We didn't adopt feature flags at Salesken until 2022, two years after I joined as CTO. I wish we'd done it from the start. In those two years, we had at least three production incidents that were fundamentally the same problem: we shipped a change to 100% of users at once, something broke for a subset, and we had no way to contain the blast radius except rolling back the entire deployment. Each rollback took 20-30 minutes. For a real-time voice AI product where sales reps are on live calls, 20 minutes of degraded service is 20 minutes of lost deals for our customers.
Feature flags would have made each of those incidents a 30-second toggle instead of a 20-minute rollback. That's not hypothetical. After we finally adopted them, we had similar issues twice more. Both times: flag off, investigation, fix, flag back on. Total user-facing impact: under a minute each time.

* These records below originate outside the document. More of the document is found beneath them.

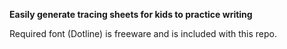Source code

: **Easily generate tracing sheets for kids to practice writing**

Required font (Dotline) is freeware and is included with this repo. 
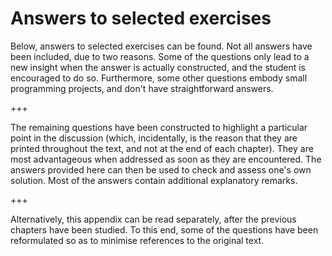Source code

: <!--H2: Chapter/Appendix C-->
# Answers to selected exercises #

Below, answers to selected exercises can be found. Not all answers have been included, due to two reasons. Some of the questions only lead to a new insight when the answer is actually constructed, and the student is encouraged to do so. Furthermore, some other questions embody small programming projects, and don't have straightforward answers.

+++

The remaining questions have been constructed to highlight a particular point in the discussion (which, incidentally, is the reason that they are printed throughout the text, and not at the end of each chapter). They are most advantageous when addressed as soon as they are encountered. The answers provided here can then be used to check and assess one's own solution. Most of the answers contain additional explanatory remarks.

+++

Alternatively, this appendix can be read separately, after the previous chapters have been studied. To this end, some of the questions have been reformulated so as to minimise references to the original text.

Feature Flags in 60 Seconds
Feature flags are conditional code blocks: if flag enabled, execute new behavior, else execute old behavior. Use cases: safe deploys (new code deploys but doesn't execute until enabled), gradual rollouts (enable for 5% of users, measure, increase to 100%), A/B testing, kill switches (disable a feature instantly if it breaks), and trunk-based development (commit to main with features behind flags, no long-lived branches). The challenge: flags add code complexity, and old flags accumulate into technical debt if you don't clean them up.
Why Feature Flags Matter Now
Deployment risk shrinks dramatically. You deploy code to production that doesn't execute until you're ready. No more "code sitting in staging for 3 days waiting for approvals." Code deploys fast. Features activate when ready.
Gradual rollouts replace big-bang launches. Instead of launching to 100% of users and discovering it breaks for 100% of users, you enable for 10% first. Measure metrics. Catch problems early. Increase to 100% only after you have confidence. At Salesken, our first flagged rollout was a new call analytics dashboard. We put it behind a flag and enabled it for our three most technically sophisticated customers first. They found two UX issues we'd missed. We fixed them before the other 200 customers ever saw the feature.
Kill switches save you during incidents. A feature is misbehaving. You don't need to deploy a new version. You disable the flag. Instant rollback. No CI pipeline. No waiting for tests. This alone justifies the investment in flag infrastructure for any team shipping to production regularly.
Trunk-based development becomes practical. Every feature doesn't need its own branch. Feature branches create merge conflicts and test divergence. Flags let you merge to main immediately and control visibility at runtime. We moved to trunk-based development at Salesken after adopting flags, and our merge conflict rate dropped by roughly 80%.
The Types of Flags
Release flags control whether a feature executes. Used for safe deploys and gradual rollouts. Lifespan: days to weeks. These are the most common and the most important to clean up.
Experiment flags compare two behaviors. 50% of users see version A, 50% see version B. Used for A/B testing. Lifespan: days to weeks. Should always have a decision attached: did B win? If nobody makes the decision, the experiment becomes permanent, which is worse than not running it.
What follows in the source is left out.